Show every line below where "Exécutez" appears.

%%

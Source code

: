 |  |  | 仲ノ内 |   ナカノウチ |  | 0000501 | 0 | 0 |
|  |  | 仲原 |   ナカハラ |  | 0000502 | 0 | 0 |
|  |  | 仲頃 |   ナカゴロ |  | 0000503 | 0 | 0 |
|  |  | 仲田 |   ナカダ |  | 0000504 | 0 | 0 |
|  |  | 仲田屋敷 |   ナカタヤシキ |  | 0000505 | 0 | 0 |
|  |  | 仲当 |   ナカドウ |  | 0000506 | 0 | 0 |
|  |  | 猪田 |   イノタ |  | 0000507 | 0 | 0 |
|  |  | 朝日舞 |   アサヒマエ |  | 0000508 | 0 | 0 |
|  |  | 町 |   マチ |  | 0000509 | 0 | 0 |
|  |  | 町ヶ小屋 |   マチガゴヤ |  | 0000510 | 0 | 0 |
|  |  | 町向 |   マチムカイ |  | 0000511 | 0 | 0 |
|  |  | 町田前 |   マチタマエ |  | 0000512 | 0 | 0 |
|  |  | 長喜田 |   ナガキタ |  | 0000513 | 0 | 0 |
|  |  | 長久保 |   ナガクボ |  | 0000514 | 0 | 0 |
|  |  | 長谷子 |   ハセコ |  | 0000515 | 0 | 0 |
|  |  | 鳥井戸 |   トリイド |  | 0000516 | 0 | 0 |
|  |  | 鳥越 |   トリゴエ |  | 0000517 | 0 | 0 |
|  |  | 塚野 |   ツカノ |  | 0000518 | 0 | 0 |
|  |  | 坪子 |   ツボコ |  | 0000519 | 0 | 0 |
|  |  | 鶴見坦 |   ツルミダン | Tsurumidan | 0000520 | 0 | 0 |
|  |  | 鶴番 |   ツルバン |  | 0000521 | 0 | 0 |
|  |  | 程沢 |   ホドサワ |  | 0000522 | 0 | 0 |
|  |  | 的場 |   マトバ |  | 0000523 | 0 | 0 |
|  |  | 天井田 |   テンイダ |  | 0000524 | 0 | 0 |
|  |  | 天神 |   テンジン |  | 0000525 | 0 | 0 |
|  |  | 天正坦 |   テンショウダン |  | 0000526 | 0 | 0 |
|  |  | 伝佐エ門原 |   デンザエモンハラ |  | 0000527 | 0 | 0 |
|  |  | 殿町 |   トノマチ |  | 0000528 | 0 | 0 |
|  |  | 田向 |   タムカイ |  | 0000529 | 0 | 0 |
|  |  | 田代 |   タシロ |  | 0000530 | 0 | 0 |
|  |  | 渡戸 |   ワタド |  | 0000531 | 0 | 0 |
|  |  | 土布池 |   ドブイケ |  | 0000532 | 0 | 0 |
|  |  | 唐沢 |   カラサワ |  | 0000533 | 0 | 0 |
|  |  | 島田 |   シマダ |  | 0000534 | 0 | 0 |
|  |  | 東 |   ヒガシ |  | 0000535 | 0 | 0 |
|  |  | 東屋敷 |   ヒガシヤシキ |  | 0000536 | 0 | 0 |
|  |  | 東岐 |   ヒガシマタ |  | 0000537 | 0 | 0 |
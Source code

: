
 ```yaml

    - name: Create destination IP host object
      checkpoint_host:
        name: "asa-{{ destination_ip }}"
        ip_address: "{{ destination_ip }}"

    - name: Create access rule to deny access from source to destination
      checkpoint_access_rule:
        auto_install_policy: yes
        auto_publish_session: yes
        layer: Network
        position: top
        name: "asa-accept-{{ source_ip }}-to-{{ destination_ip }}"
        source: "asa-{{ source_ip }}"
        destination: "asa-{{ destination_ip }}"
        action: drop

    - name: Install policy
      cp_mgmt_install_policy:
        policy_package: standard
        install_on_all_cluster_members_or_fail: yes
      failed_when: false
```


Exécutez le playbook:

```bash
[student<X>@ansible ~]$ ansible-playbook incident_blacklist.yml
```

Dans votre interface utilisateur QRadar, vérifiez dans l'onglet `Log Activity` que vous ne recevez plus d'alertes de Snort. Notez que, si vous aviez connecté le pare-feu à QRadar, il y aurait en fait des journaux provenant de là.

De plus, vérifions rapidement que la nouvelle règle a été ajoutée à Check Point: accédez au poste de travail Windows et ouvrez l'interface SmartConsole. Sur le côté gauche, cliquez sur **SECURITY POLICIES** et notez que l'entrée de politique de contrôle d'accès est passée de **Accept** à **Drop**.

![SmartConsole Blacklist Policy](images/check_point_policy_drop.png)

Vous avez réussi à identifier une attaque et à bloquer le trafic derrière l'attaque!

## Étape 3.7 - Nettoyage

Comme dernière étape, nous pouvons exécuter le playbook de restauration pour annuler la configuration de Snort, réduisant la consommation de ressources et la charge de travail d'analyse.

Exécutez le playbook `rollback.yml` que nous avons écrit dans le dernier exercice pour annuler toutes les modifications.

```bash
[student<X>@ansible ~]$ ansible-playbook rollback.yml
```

%%

Solution for this exercise:
Exécutez le playbook:
Exécutez le playbook `rollback.yml` que nous avons écrit dans le dernier exercice pour annuler toutes les modifications.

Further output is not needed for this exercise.